━━━━━ Stored data ━━━━━

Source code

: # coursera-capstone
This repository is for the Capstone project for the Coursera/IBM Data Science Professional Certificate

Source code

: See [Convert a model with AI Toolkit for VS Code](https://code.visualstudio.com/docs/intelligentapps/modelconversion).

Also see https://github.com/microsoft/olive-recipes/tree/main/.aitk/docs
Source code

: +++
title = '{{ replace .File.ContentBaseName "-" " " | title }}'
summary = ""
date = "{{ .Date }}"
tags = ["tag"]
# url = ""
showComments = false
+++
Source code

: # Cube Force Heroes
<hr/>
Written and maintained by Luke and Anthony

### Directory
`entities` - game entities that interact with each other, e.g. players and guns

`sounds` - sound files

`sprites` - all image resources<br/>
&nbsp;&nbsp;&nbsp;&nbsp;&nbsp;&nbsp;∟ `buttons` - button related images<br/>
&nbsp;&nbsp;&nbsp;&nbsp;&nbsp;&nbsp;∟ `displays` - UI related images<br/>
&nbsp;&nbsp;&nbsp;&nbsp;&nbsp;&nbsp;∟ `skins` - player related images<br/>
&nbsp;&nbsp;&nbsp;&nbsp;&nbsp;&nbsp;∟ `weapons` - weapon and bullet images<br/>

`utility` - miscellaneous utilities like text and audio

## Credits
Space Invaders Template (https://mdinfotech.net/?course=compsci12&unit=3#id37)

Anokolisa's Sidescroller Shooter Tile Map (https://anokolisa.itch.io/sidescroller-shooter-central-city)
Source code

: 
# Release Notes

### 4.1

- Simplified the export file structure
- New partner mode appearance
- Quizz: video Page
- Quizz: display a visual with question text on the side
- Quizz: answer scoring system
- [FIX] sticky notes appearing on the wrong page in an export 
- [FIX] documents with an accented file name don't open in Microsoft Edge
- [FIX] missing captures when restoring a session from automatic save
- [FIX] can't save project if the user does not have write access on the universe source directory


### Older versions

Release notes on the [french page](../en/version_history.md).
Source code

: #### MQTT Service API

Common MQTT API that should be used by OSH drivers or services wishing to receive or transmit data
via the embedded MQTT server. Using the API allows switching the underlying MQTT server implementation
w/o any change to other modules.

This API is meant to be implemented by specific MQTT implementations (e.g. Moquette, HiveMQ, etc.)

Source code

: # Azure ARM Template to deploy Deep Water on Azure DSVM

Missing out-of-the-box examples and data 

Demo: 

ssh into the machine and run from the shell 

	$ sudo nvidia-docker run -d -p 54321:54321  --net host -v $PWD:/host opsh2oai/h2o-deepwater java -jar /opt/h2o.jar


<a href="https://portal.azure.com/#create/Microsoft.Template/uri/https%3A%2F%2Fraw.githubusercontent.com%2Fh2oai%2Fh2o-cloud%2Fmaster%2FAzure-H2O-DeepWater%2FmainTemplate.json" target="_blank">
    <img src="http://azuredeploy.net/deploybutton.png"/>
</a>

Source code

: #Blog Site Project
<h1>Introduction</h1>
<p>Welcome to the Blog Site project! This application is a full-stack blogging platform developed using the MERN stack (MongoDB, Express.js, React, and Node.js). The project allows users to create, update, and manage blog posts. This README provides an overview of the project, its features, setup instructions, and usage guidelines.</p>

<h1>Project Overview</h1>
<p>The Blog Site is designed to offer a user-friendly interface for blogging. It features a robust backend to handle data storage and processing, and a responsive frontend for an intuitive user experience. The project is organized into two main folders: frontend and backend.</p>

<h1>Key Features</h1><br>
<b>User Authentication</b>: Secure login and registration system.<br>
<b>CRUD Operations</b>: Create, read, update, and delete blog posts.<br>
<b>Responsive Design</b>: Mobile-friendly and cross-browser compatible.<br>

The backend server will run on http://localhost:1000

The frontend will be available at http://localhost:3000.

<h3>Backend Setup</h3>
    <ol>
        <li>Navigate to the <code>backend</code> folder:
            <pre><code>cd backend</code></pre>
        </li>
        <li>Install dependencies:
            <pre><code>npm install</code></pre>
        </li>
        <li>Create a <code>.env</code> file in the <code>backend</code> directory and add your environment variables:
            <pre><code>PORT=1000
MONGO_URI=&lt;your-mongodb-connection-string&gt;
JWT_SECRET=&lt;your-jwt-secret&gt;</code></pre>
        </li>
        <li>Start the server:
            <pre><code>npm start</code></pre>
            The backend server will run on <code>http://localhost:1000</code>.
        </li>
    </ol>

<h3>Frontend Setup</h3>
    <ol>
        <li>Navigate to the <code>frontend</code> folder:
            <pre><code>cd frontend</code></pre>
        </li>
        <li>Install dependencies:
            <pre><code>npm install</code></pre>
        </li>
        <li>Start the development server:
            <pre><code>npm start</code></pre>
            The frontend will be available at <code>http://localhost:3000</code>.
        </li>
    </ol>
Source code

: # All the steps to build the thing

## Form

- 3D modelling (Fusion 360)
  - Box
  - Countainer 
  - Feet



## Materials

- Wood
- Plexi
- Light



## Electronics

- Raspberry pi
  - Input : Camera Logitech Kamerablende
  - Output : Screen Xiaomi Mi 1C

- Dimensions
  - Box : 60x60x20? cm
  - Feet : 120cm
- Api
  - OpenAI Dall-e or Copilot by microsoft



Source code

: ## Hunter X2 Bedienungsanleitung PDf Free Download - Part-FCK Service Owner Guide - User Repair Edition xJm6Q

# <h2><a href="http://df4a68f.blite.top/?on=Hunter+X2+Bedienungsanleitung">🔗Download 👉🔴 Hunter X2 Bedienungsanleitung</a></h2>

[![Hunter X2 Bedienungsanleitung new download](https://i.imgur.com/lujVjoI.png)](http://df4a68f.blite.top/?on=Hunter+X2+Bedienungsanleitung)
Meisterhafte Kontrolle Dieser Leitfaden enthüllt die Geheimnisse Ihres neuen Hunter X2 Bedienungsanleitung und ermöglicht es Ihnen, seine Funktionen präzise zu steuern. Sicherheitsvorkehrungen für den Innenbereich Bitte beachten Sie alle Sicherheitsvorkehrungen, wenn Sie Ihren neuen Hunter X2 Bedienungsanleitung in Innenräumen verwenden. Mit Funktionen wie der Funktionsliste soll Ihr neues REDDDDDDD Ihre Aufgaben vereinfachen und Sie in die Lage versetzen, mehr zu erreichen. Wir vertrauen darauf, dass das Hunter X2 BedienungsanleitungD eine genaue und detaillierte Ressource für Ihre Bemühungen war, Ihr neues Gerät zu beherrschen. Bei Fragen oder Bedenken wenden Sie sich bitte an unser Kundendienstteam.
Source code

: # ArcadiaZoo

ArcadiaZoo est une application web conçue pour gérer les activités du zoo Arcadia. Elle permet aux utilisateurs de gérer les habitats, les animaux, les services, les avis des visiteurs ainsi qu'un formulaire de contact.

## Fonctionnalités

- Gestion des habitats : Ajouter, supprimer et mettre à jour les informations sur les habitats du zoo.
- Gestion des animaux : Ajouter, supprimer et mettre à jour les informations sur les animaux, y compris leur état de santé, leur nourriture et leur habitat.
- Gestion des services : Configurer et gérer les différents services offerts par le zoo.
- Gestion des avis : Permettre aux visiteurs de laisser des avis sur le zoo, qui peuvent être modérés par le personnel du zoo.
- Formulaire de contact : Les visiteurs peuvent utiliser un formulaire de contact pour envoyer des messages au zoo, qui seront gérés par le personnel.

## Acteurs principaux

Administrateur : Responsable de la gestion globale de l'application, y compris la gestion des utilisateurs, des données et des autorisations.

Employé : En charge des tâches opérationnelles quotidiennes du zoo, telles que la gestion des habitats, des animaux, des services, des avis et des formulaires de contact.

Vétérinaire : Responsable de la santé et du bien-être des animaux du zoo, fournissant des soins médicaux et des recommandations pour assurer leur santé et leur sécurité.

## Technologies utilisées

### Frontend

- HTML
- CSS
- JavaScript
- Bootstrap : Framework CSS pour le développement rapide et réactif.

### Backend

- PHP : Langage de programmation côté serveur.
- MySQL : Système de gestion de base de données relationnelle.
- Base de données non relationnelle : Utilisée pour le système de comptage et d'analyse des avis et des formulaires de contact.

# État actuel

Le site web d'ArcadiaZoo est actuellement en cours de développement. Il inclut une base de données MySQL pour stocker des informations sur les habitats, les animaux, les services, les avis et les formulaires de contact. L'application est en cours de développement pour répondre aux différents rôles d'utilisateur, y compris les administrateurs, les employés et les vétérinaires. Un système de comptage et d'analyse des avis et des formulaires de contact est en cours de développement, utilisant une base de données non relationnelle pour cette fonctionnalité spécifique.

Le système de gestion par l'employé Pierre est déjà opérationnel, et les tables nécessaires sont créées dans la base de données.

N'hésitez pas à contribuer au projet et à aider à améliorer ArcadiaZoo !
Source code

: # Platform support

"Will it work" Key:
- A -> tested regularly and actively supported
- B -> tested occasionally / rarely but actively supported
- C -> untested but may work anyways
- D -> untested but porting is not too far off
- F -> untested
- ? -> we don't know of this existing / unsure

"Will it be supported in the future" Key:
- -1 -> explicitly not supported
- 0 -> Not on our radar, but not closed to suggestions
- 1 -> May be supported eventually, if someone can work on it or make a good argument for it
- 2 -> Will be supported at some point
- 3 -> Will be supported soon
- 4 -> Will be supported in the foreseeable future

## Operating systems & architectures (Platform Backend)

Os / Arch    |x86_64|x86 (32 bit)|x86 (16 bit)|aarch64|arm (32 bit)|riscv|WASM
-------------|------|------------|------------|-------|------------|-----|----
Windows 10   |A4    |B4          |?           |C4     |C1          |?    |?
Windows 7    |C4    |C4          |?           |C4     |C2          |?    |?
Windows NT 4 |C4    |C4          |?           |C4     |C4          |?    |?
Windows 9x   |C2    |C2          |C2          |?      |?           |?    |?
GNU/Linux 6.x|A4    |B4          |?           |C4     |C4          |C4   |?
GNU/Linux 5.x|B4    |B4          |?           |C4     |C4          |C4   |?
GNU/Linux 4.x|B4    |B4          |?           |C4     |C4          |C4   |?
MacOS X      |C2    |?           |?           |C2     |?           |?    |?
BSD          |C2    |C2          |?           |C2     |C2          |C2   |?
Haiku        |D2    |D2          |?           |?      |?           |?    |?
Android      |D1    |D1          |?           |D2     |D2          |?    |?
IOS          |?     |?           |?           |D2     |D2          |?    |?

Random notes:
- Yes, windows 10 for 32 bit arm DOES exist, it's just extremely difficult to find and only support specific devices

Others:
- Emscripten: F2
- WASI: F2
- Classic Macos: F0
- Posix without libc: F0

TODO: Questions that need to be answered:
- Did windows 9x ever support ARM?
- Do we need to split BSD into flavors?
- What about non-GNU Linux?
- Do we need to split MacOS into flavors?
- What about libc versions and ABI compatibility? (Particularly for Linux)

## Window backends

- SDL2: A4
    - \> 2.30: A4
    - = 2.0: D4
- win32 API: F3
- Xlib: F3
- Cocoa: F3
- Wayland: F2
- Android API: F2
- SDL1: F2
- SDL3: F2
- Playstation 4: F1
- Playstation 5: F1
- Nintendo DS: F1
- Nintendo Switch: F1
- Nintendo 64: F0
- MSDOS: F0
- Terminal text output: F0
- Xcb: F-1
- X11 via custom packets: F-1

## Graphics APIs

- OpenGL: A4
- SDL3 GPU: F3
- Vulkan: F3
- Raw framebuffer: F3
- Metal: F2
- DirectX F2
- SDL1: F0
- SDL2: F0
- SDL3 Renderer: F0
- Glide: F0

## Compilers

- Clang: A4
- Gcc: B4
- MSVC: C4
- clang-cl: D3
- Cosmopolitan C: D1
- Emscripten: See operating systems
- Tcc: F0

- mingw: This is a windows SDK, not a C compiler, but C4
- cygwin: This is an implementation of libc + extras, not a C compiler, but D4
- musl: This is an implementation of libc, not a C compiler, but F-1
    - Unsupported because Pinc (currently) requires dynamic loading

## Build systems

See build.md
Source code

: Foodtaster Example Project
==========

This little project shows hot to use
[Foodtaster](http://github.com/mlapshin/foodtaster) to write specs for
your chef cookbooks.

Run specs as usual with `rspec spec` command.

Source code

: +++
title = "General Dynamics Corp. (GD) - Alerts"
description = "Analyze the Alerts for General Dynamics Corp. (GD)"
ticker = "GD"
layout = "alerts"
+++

━━━━━

_What is required_
Would you repeat, exactly and with nothing added, every line from the line containing "- Did windows 9x ever support ARM?" through the last line of the records above?

_Exercise result_
- Did windows 9x ever support ARM?
- Do we need to split BSD into flavors?
- What about non-GNU Linux?
- Do we need to split MacOS into flavors?
- What about libc versions and ABI compatibility? (Particularly for Linux)

## Window backends

- SDL2: A4
    - \> 2.30: A4
    - = 2.0: D4
- win32 API: F3
- Xlib: F3
- Cocoa: F3
- Wayland: F2
- Android API: F2
- SDL1: F2
- SDL3: F2
- Playstation 4: F1
- Playstation 5: F1
- Nintendo DS: F1
- Nintendo Switch: F1
- Nintendo 64: F0
- MSDOS: F0
- Terminal text output: F0
- Xcb: F-1
- X11 via custom packets: F-1

## Graphics APIs

- OpenGL: A4
- SDL3 GPU: F3
- Vulkan: F3
- Raw framebuffer: F3
- Metal: F2
- DirectX F2
- SDL1: F0
- SDL2: F0
- SDL3 Renderer: F0
- Glide: F0

## Compilers

- Clang: A4
- Gcc: B4
- MSVC: C4
- clang-cl: D3
- Cosmopolitan C: D1
- Emscripten: See operating systems
- Tcc: F0

- mingw: This is a windows SDK, not a C compiler, but C4
- cygwin: This is an implementation of libc + extras, not a C compiler, but D4
- musl: This is an implementation of libc, not a C compiler, but F-1
    - Unsupported because Pinc (currently) requires dynamic loading

## Build systems

See build.md
Source code

: Foodtaster Example Project
==========

This little project shows hot to use
[Foodtaster](http://github.com/mlapshin/foodtaster) to write specs for
your chef cookbooks.

Run specs as usual with `rspec spec` command.

Source code

: +++
title = "General Dynamics Corp. (GD) - Alerts"
description = "Analyze the Alerts for General Dynamics Corp. (GD)"
ticker = "GD"
layout = "alerts"
+++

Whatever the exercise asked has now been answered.